A monument on Park Lane honours the animals who served and died. But for every sculpted horse, there are millions of unmarked graves that force a deeper question: can a morality built for humans ever do justice to the casualties of another species?
On a winter morning in London, a small group gathers at a curved Portland stone wall at the edge of Hyde Park. They lay wreaths, observe a silence, and read the inscription carved into the frieze: “They had no choice.” The Animals in War Memorial, unveiled in 2004, is the most prominent monument of its kind—a tribute to the millions of horses, mules, dogs, pigeons, elephants, camels, and even glow-worms that have served, suffered, and died in human conflicts. The bronze sculptures that flank the wall depict two heavily laden mules struggling through a gap in a shattered wall, while a dog and a horse look on. They are moving, dignified, and entirely exceptional.
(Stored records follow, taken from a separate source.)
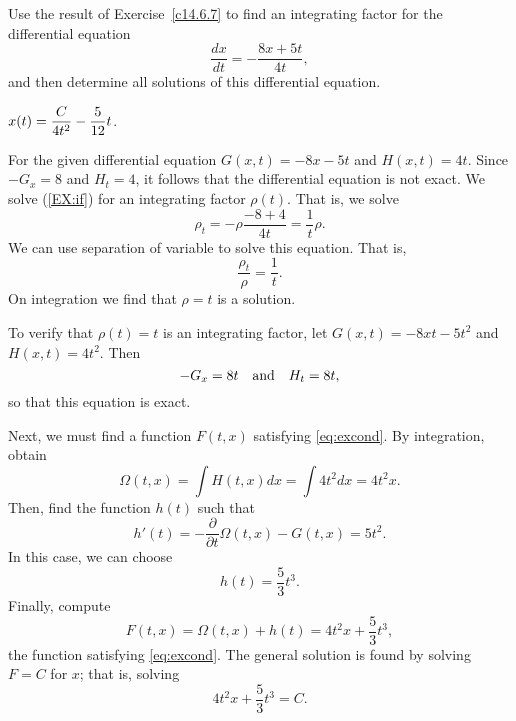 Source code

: \documentclass{ximera}
\begin{document}
\begin{exercise} \label{c14.6.7A}
Use the result of Exercise~\ref{c14.6.7} to find an integrating factor for 
the differential equation
\[
\frac{dx}{dt} = -\frac{8x+5t}{4t},
\]
and then determine all solutions of this differential equation.

\begin{solution}
\ans $x(t) = \displaystyle\frac{C}{4t^2} - \frac{5}{12}t$.

\soln  For the given differential equation $G(x,t)=-8x-5t$ and $H(x,t)=4t$. 
Since $-G_x=8$ and $H_t=4$, it follows that the differential equation is not
exact.  We solve (\ref{EX:if}) for an integrating factor $\rho(t)$.  That is,
we solve
\[
\rho_t = -\rho\frac{-8+4}{4t} = \frac{1}{t}\rho.
\]
We can use separation of variable to solve this equation.  That is,
\[
\frac{\rho_t}{\rho} =  \frac{1}{t}.
\]
On integration we find that $\rho=t$ is a solution.

To verify that $\rho(t)=t$ is an integrating factor, let $G(x,t)=-8xt-5t^2$
and $H(x,t)=4t^2$.  Then 
\[
-G_x = 8t \quad\mbox{and}\quad H_t = 8t,
\]
so that this equation is exact.

Next, we must find a function $F(t,x)$ satisfying \eqref{eq:excond}.  By
integration, obtain
\[
\Omega(t,x) = \int H(t,x)dx = \int 4t^2dx = 4t^2x.
\]
Then, find the function $h(t)$ such that
\[
h'(t) = -\frac{\partial}{\partial t}\Omega(t,x) - G(t,x) = 5t^2.
\]
In this case, we can choose 
\[
h(t) =  \frac{5}{3}t^3.  
\]
Finally, compute
\[
F(t,x) = \Omega(t,x) + h(t) = 4t^2x + \frac{5}{3}t^3,
\]
the function satisfying \eqref{eq:excond}.  The general solution is found by 
solving $F=C$ for $x$; that is, solving
\[
4t^2x + \frac{5}{3}t^3 = C.
\]

\end{solution}
\end{exercise}

\CEXER
\end{document}
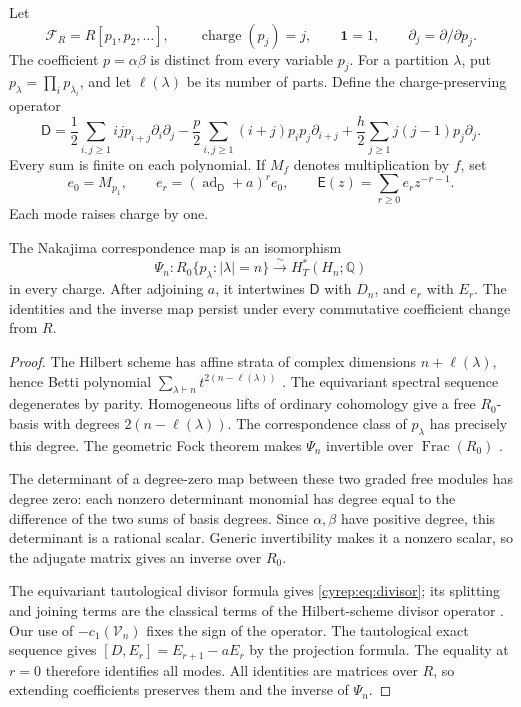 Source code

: Let
\[
 \mathcal F_R=R[p_1,p_2,\ldots],\qquad
 \operatorname{charge}(p_j)=j,\qquad \mathbf1=1,
 \qquad \partial_j=\partial/\partial p_j.
\]
The coefficient \(p=\alpha\beta\) is distinct from every variable
\(p_j\). For a partition \(\lambda\), put
\(p_\lambda=\prod_i p_{\lambda_i}\), and let \(\ell(\lambda)\)
be its number of parts. Define the charge-preserving operator
\begin{equation}\label{cyrep:eq:divisor}
 \mathsf D=
 \frac12\sum_{i,j\geq1}ij p_{i+j}\partial_i\partial_j
 -\frac p2\sum_{i,j\geq1}(i+j)p_ip_j\partial_{i+j}
 +\frac h2\sum_{j\geq1}j(j-1)p_j\partial_j.
\end{equation}
Every sum is finite on each polynomial. If \(M_f\) denotes
multiplication by \(f\), set
\begin{equation}\label{cyrep:eq:mode-recursion}
 e_0=M_{p_1},\qquad
 e_r=(\operatorname{ad}_{\mathsf D}+a)^r e_0,\qquad
 \mathsf E(z)=\sum_{r\geq0}e_rz^{-r-1}.
\end{equation}
Each mode raises charge by one.

\begin{theorem}\label{cyrep:thm:lattice}
The Nakajima correspondence map is an isomorphism
\[
 \Psi_n:R_0\{p_\lambda:|\lambda|=n\}
                  \xrightarrow{\ \sim\ }H_T^*(H_n;\mathbb Q)
\]
in every charge. After adjoining \(a\), it intertwines
\(\mathsf D\) with \(D_n\), and \(e_r\) with \(E_r\).
The identities and the inverse map persist under every commutative
coefficient change from \(R\).
\end{theorem}

\begin{proof}
The Hilbert scheme has affine strata of complex dimensions
\(n+\ell(\lambda)\), hence Betti polynomial
\(\sum_{\lambda\vdash n}t^{2(n-\ell(\lambda))}\)
\cite[Theorem 6]{Lederer2014}.
The equivariant spectral sequence degenerates by parity.
Homogeneous lifts of ordinary cohomology give a free \(R_0\)-basis
with degrees \(2(n-\ell(\lambda))\).
The correspondence class of \(p_\lambda\) has precisely this degree.
The geometric Fock theorem makes \(\Psi_n\) invertible over
\(\operatorname{Frac}(R_0)\) \cites{Nakajima97,Nakajima2014}.

The determinant of a degree-zero map between these two graded free
modules has degree zero: each nonzero determinant monomial has degree
equal to the difference of the two sums of basis degrees.
Since \(\alpha,\beta\) have positive degree, this determinant is
a rational scalar. Generic invertibility makes it a nonzero scalar,
so the adjugate matrix gives an inverse over \(R_0\).

The equivariant tautological divisor formula gives
\eqref{cyrep:eq:divisor}; its splitting and joining terms are the
classical terms of the Hilbert-scheme divisor operator
\cite[Section 2.2]{OkounkovPandharipande2004}.
Our use of \(-c_1(\mathcal V_n)\) fixes the sign of the operator.
The tautological exact sequence gives
\([D,E_r]=E_{r+1}-aE_r\) by the projection formula.
The equality at \(r=0\) therefore identifies all modes.
All identities are matrices over \(R\), so extending coefficients
preserves them and the inverse of \(\Psi_n\).
\end{proof}

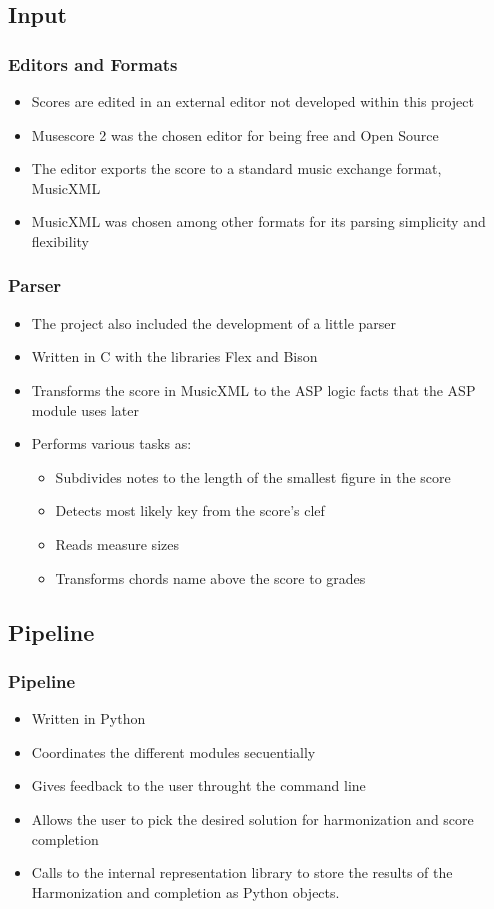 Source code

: \documentclass[english]{beamer}
\begin{document}
\subsection{Input}
	\begin{frame}
	\frametitle{Editors and Formats}
		\begin{itemize}
			\item Scores are edited in an external editor not developed within this project
			\item Musescore 2 was the chosen editor for being free and Open Source
			\item The editor exports the score to a standard music exchange format, MusicXML
			\item MusicXML was chosen among other formats for its parsing simplicity and flexibility
		\end{itemize}
	\end{frame}
	\begin{frame}
	\frametitle{Parser}
		\begin{itemize}
			\item The project also included the development of a little parser
			\item Written in C with the libraries Flex and Bison
			\item Transforms the score in MusicXML to the ASP logic facts that the ASP module uses later
			\item Performs various tasks as:
				\begin{itemize}
					\item Subdivides notes to the length of the smallest figure in the score
					\item Detects most likely key from the score's clef
					\item Reads measure sizes
					\item Transforms chords name above the score to grades
				\end{itemize}
		\end{itemize}
	\end{frame}
\subsection{Pipeline}
	\begin{frame}
	\frametitle{Pipeline}
		\begin{itemize}
			\item Written in Python
			\item Coordinates the different modules secuentially
			\item Gives feedback to the user throught the command line
			\item Allows the user to pick the desired solution for harmonization and score completion
			\item Calls to the internal representation library to store the results of the Harmonization and completion as Python objects.
		\end{itemize}
	\end{frame}
\end{document}

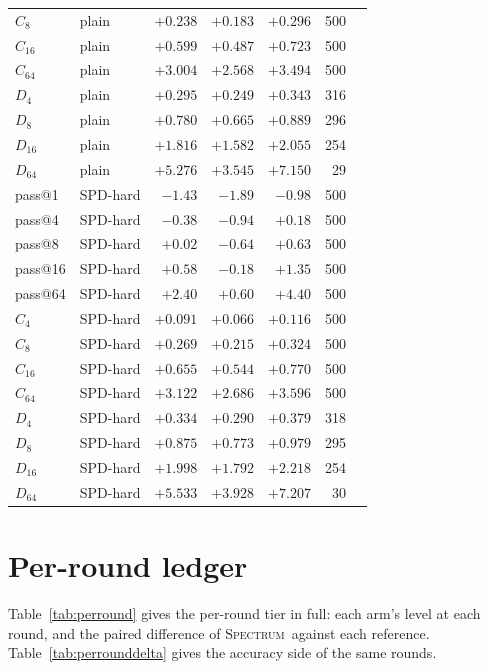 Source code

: \documentclass{article}
\newcommand{\method}{\textsc{Spectrum}}
\begin{document}
\begin{table}[h]
\begin{tabular}{llrrrrr}
$C_{8}$  & plain & $+0.238$ & $+0.183$ & $+0.296$ & 500 \\
$C_{16}$ & plain & $+0.599$ & $+0.487$ & $+0.723$ & 500 \\
$C_{64}$ & plain & $+3.004$ & $+2.568$ & $+3.494$ & 500 \\
$D_{4}$  & plain & $+0.295$ & $+0.249$ & $+0.343$ & 316 \\
$D_{8}$  & plain & $+0.780$ & $+0.665$ & $+0.889$ & 296 \\
$D_{16}$ & plain & $+1.816$ & $+1.582$ & $+2.055$ & 254 \\
$D_{64}$ & plain & $+5.276$ & $+3.545$ & $+7.150$ & 29 \\
\midrule
pass@1   & SPD-hard & $-1.43$ & $-1.89$ & $-0.98$ & 500 \\
pass@4   & SPD-hard & $-0.38$ & $-0.94$ & $+0.18$ & 500 \\
pass@8   & SPD-hard & $+0.02$ & $-0.64$ & $+0.63$ & 500 \\
pass@16  & SPD-hard & $+0.58$ & $-0.18$ & $+1.35$ & 500 \\
pass@64  & SPD-hard & $+2.40$ & $+0.60$ & $+4.40$ & 500 \\
$C_{4}$  & SPD-hard & $+0.091$ & $+0.066$ & $+0.116$ & 500 \\
$C_{8}$  & SPD-hard & $+0.269$ & $+0.215$ & $+0.324$ & 500 \\
$C_{16}$ & SPD-hard & $+0.655$ & $+0.544$ & $+0.770$ & 500 \\
$C_{64}$ & SPD-hard & $+3.122$ & $+2.686$ & $+3.596$ & 500 \\
$D_{4}$  & SPD-hard & $+0.334$ & $+0.290$ & $+0.379$ & 318 \\
$D_{8}$  & SPD-hard & $+0.875$ & $+0.773$ & $+0.979$ & 295 \\
$D_{16}$ & SPD-hard & $+1.998$ & $+1.792$ & $+2.218$ & 254 \\
$D_{64}$ & SPD-hard & $+5.533$ & $+3.928$ & $+7.207$ & 30 \\
\bottomrule
\end{tabular}
\end{table}

\section{Per-round ledger}
\label{app:perround}

Table~\ref{tab:perround} gives the per-round tier in full: each arm's level at each round, and the paired difference of \method\ against each reference. Table~\ref{tab:perrounddelta} gives the accuracy side of the same rounds.
\end{document}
For every animal commemorated in bronze, uncounted millions have vanished without record. The Somali camel herd incinerated by a drone strike, the Ukrainian dairy cows machine-gunned in a barn, the Syrian stray dogs that starved in the rubble of Aleppo—these dead are not tallied, not named, and not mourned by any official ritual. Their erasure is not accidental. It is the logical endpoint of a moral and legal framework that has never known what to do with the suffering of creatures that are neither human nor property, neither combatants nor civilians, but something in between. This final article examines what we choose to remember about the animals of war, and what that choice reveals about the limits of our ethical imagination.
The Memorial Landscape#
The London memorial was the product of a 14-year campaign by a retired English teacher and a television producer, backed by donations from the public and a handful of animal-welfare charities. It cost £2 million, all of it privately raised. The British government contributed nothing. The monument’s message is one of sorrowful recognition: the animals were conscripted, they had no choice, and they deserve our gratitude. The design was vetted by the Imperial War Museum, the Royal Fine Art Commission, and the Westminster City Council, and its unveiling was attended by Princess Anne. It is, by any measure, an establishment tribute.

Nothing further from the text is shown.